WHAT YOU SHOULD DO — Report, as a bare number, how many lines in the data contain "white".

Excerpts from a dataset
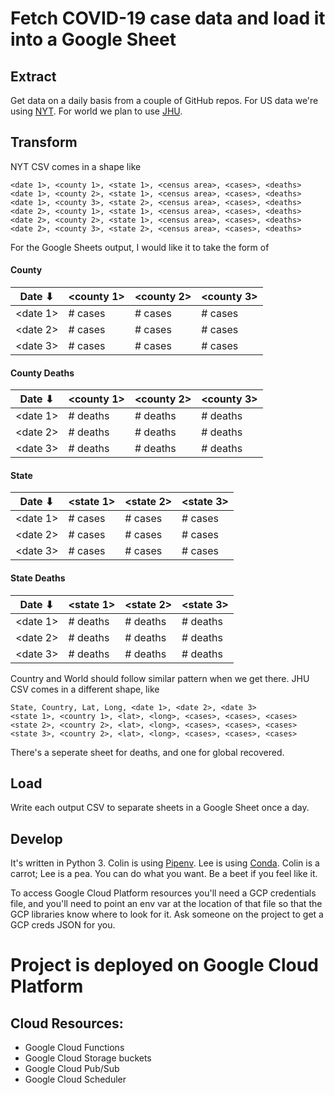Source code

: # Fetch COVID-19 case data and load it into a Google Sheet
## Extract
Get data on a daily basis from a couple of GitHub repos. For US data we're using [NYT](https://raw.githubusercontent.com/nytimes/covid-19-data/master/us-counties.csv). For world we plan to use [JHU](https://raw.githubusercontent.com/CSSEGISandData/COVID-19/master/csse_covid_19_data/csse_covid_19_time_series/time_series_covid19_confirmed_global.csv).

## Transform
NYT CSV comes in a shape like
```
<date 1>, <county 1>, <state 1>, <census area>, <cases>, <deaths>
<date 1>, <county 2>, <state 1>, <census area>, <cases>, <deaths>
<date 1>, <county 3>, <state 2>, <census area>, <cases>, <deaths>
<date 2>, <county 1>, <state 1>, <census area>, <cases>, <deaths>
<date 2>, <county 2>, <state 1>, <census area>, <cases>, <deaths>
<date 2>, <county 3>, <state 2>, <census area>, <cases>, <deaths>
```

For the Google Sheets output, I would like it to take the form of

#### County
Date ⬇︎  | <county 1> | <county 2> | <county 3> |
---------|------------|------------|------------|
<date 1> | # cases    | # cases    | # cases    |
<date 2> | # cases    | # cases    | # cases    |
<date 3> | # cases    | # cases    | # cases    |

#### County Deaths
Date ⬇︎  | <county 1> | <county 2> | <county 3> |
---------|------------|------------|------------|
<date 1> | # deaths   | # deaths   | # deaths   |
<date 2> | # deaths   | # deaths   | # deaths   |
<date 3> | # deaths   | # deaths   | # deaths   |

#### State
Date ⬇︎  | <state 1>  | <state 2>  | <state 3>  |
---------|------------|------------|------------|
<date 1> | # cases    | # cases    | # cases    |
<date 2> | # cases    | # cases    | # cases    |
<date 3> | # cases    | # cases    | # cases    |

#### State Deaths
Date ⬇︎  | <state 1>  | <state 2>  | <state 3>  |
---------|------------|------------|------------|
<date 1> | # deaths   | # deaths   | # deaths   |
<date 2> | # deaths   | # deaths   | # deaths   |
<date 3> | # deaths   | # deaths   | # deaths   |

Country and World should follow similar pattern when we get there. JHU CSV comes in a different shape, like
```
State, Country, Lat, Long, <date 1>, <date 2>, <date 3>
<state 1>, <country 1>, <lat>, <long>, <cases>, <cases>, <cases>
<state 2>, <country 2>, <lat>, <long>, <cases>, <cases>, <cases>
<state 3>, <country 2>, <lat>, <long>, <cases>, <cases>, <cases>
```

There's a seperate sheet for deaths, and one for global recovered.

## Load
Write each output CSV to separate sheets in a Google Sheet once a day.

## Develop
It's written in Python 3. Colin is using [Pipenv](https://pipenv.pypa.io/en/latest/). Lee is using [Conda](https://docs.conda.io/en/late). Colin is a carrot; Lee is a pea. You can do what you want. Be a beet if you feel like it.

To access Google Cloud Platform resources you'll need a GCP credentials file, and you'll need to point an env var at the location of that file so that the GCP libraries know where to look for it. Ask someone on the project to get a GCP creds JSON for you.

# Project is deployed on Google Cloud Platform
## Cloud Resources:
- Google Cloud Functions
- Google Cloud Storage buckets
- Google Cloud Pub/Sub
- Google Cloud Scheduler
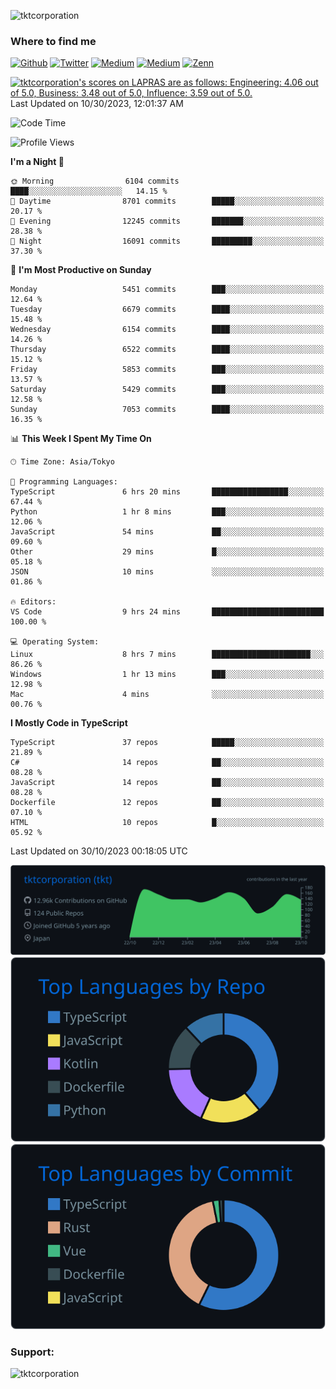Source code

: <p align="left"> <img src="https://komarev.com/ghpvc/?username=tktcorporation&label=Profile%20views&color=0e75b6&style=flat" alt="tktcorporation" /> </p>

<h3>Where to find me</h3>
<p>
<a href="https://github.com/tktcorporation" target="_blank"><img alt="Github" src="https://img.shields.io/badge/GitHub-%2312100E.svg?&style=for-the-badge&logo=Github&logoColor=white" /></a>
<a href="https://twitter.com/tktcorporation" target="_blank"><img alt="Twitter" src="https://img.shields.io/badge/twitter-%231DA1F2.svg?&style=for-the-badge&logo=twitter&logoColor=white" /></a>
<a href="https://www.linkedin.com/in/tktcorporation" target="_blank"><img alt="Medium" src="https://img.shields.io/badge/linkdin-0a66c2.svg?&style=for-the-badge&logo=linkedin&logoColor=white" /></a>
<a href="https://qiita.com/tktcorporation" target="_blank"><img alt="Medium" src="https://img.shields.io/badge/qiita-55C500.svg?&style=for-the-badge&logo=qiita&logoColor=white" /></a>
<a href="https://zenn.dev/tktcorporation" target="_blank"><img alt="Zenn" src="https://img.shields.io/badge/Zenn-3EA8FF.svg?&style=for-the-badge&logo=Zenn&logoColor=white" /></a>
</p>

<!--START_SECTION:lapras-card-->
<p ><a href="https://lapras.com/public/tktcorporation" target="_blank" rel="noopener noreferrer"><img alt="tktcorporation's scores on LAPRAS are as follows: Engineering: 4.06 out of 5.0, Business: 3.48 out of 5.0, Influence: 3.59 out of 5.0." src="https://lapras-card-generator.vercel.app/api/svg?e=4.06&b=3.48&i=3.59&b1=%23232323&b2=%236d6d6d&i1=%23212121&i2=%23818181&l=en" width="300" ></a>  
Last Updated on 10/30/2023, 12:01:37 AM</p>
<!--END_SECTION:lapras-card-->
  
<!--START_SECTION:waka-->
![Code Time](http://img.shields.io/badge/Code%20Time-1%2C199%20hrs%2025%20mins-blue)

![Profile Views](http://img.shields.io/badge/Profile%20Views-16-blue)

**I'm a Night 🦉** 

```text
🌞 Morning                6104 commits        ████░░░░░░░░░░░░░░░░░░░░░   14.15 % 
🌆 Daytime                8701 commits        █████░░░░░░░░░░░░░░░░░░░░   20.17 % 
🌃 Evening                12245 commits       ███████░░░░░░░░░░░░░░░░░░   28.38 % 
🌙 Night                  16091 commits       █████████░░░░░░░░░░░░░░░░   37.30 % 
```
📅 **I'm Most Productive on Sunday** 

```text
Monday                   5451 commits        ███░░░░░░░░░░░░░░░░░░░░░░   12.64 % 
Tuesday                  6679 commits        ████░░░░░░░░░░░░░░░░░░░░░   15.48 % 
Wednesday                6154 commits        ████░░░░░░░░░░░░░░░░░░░░░   14.26 % 
Thursday                 6522 commits        ████░░░░░░░░░░░░░░░░░░░░░   15.12 % 
Friday                   5853 commits        ███░░░░░░░░░░░░░░░░░░░░░░   13.57 % 
Saturday                 5429 commits        ███░░░░░░░░░░░░░░░░░░░░░░   12.58 % 
Sunday                   7053 commits        ████░░░░░░░░░░░░░░░░░░░░░   16.35 % 
```


📊 **This Week I Spent My Time On** 

```text
🕑︎ Time Zone: Asia/Tokyo

💬 Programming Languages: 
TypeScript               6 hrs 20 mins       █████████████████░░░░░░░░   67.44 % 
Python                   1 hr 8 mins         ███░░░░░░░░░░░░░░░░░░░░░░   12.06 % 
JavaScript               54 mins             ██░░░░░░░░░░░░░░░░░░░░░░░   09.60 % 
Other                    29 mins             █░░░░░░░░░░░░░░░░░░░░░░░░   05.18 % 
JSON                     10 mins             ░░░░░░░░░░░░░░░░░░░░░░░░░   01.86 % 

🔥 Editors: 
VS Code                  9 hrs 24 mins       █████████████████████████   100.00 % 

💻 Operating System: 
Linux                    8 hrs 7 mins        ██████████████████████░░░   86.26 % 
Windows                  1 hr 13 mins        ███░░░░░░░░░░░░░░░░░░░░░░   12.98 % 
Mac                      4 mins              ░░░░░░░░░░░░░░░░░░░░░░░░░   00.76 % 
```

**I Mostly Code in TypeScript** 

```text
TypeScript               37 repos            █████░░░░░░░░░░░░░░░░░░░░   21.89 % 
C#                       14 repos            ██░░░░░░░░░░░░░░░░░░░░░░░   08.28 % 
JavaScript               14 repos            ██░░░░░░░░░░░░░░░░░░░░░░░   08.28 % 
Dockerfile               12 repos            ██░░░░░░░░░░░░░░░░░░░░░░░   07.10 % 
HTML                     10 repos            █░░░░░░░░░░░░░░░░░░░░░░░░   05.92 % 
```




 Last Updated on 30/10/2023 00:18:05 UTC
<!--END_SECTION:waka-->

[![](https://raw.githubusercontent.com/tktcorporation/tktcorporation/master/profile-summary-card-output/github_dark/0-profile-details.svg)](https://github.com/vn7n24fzkq/github-profile-summary-cards)
[![](https://raw.githubusercontent.com/tktcorporation/tktcorporation/master/profile-summary-card-output/github_dark/1-repos-per-language.svg)](https://github.com/vn7n24fzkq/github-profile-summary-cards) [![](https://raw.githubusercontent.com/tktcorporation/tktcorporation/master/profile-summary-card-output/github_dark/2-most-commit-language.svg)](https://github.com/vn7n24fzkq/github-profile-summary-cards)

<h3 align="left">Support:</h3>
<p><a href="https://www.buymeacoffee.com/tktcorporation"> <img align="left" src="https://cdn.buymeacoffee.com/buttons/v2/default-yellow.png" height="50" width="210" alt="tktcorporation" /></a></p><br><br>
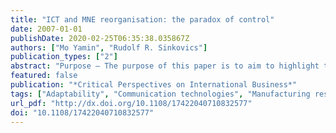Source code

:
 ```yaml
---
title: "ICT and MNE reorganisation: the paradox of control"
date: 2007-01-01
publishDate: 2020-02-25T06:35:38.035867Z
authors: ["Mo Yamin", "Rudolf R. Sinkovics"]
publication_types: ["2"]
abstract: "Purpose – The purpose of this paper is to aim to highlight the ICT-enabled enhancement of control capability in MNEs. The literature on MNE structures acknowledges the role of ICT as a support system, but the specific changes facilitated by ICT have remained significantly underdeveloped. The paper seeks to address this issue conceptually and link contemporary ICT advancement with changes in MNE strategy or structure. The paper further posits that certain applications of ICT may paradoxically reduce a key advantage of multinationality. Design/methodology/approach – The paper is of conceptual nature and critically examines and develops literature to generate insight on the implications of ICT applications for MNE development. Specifically the focus is on enterprise resource planning systems (ERPs) and the impact of enhanced visibility of remote operations to headquarter management. Findings – The finding is that ICT application entails a possible trade-off. It may facilitate an enhancement of control capability for MNE headquarters, however, potentially entails the risk of lessened adaptive capability of subsidiaries, thus potentially constraining the long-term viability of MNE operations: Practical implications – Whilst ICT applications may improve coordination and control for the MNE, a level of subsidiary autonomy and initiative taking is still beneficial for MNE strategic and organisational development. ICT applications should not go so far as to suppress it. To this end, managers may be advised to purposefully \"blur” subsidiary visibility, by, e.g. allowing the use of different ERP systems. Originality/value – The main contribution is the integration of literature on ICT advancements, specifically the application of enterprise resource planning systems (ERP), into the IB literature."
featured: false
publication: "*Critical Perspectives on International Business*"
tags: ["Adaptability", "Communication technologies", "Manufacturing resource planning", "Multinational companies", "Organizational structures"]
url_pdf: "http://dx.doi.org/10.1108/17422040710832577"
doi: "10.1108/17422040710832577"
---
```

EXERCISE SOLUTION — 5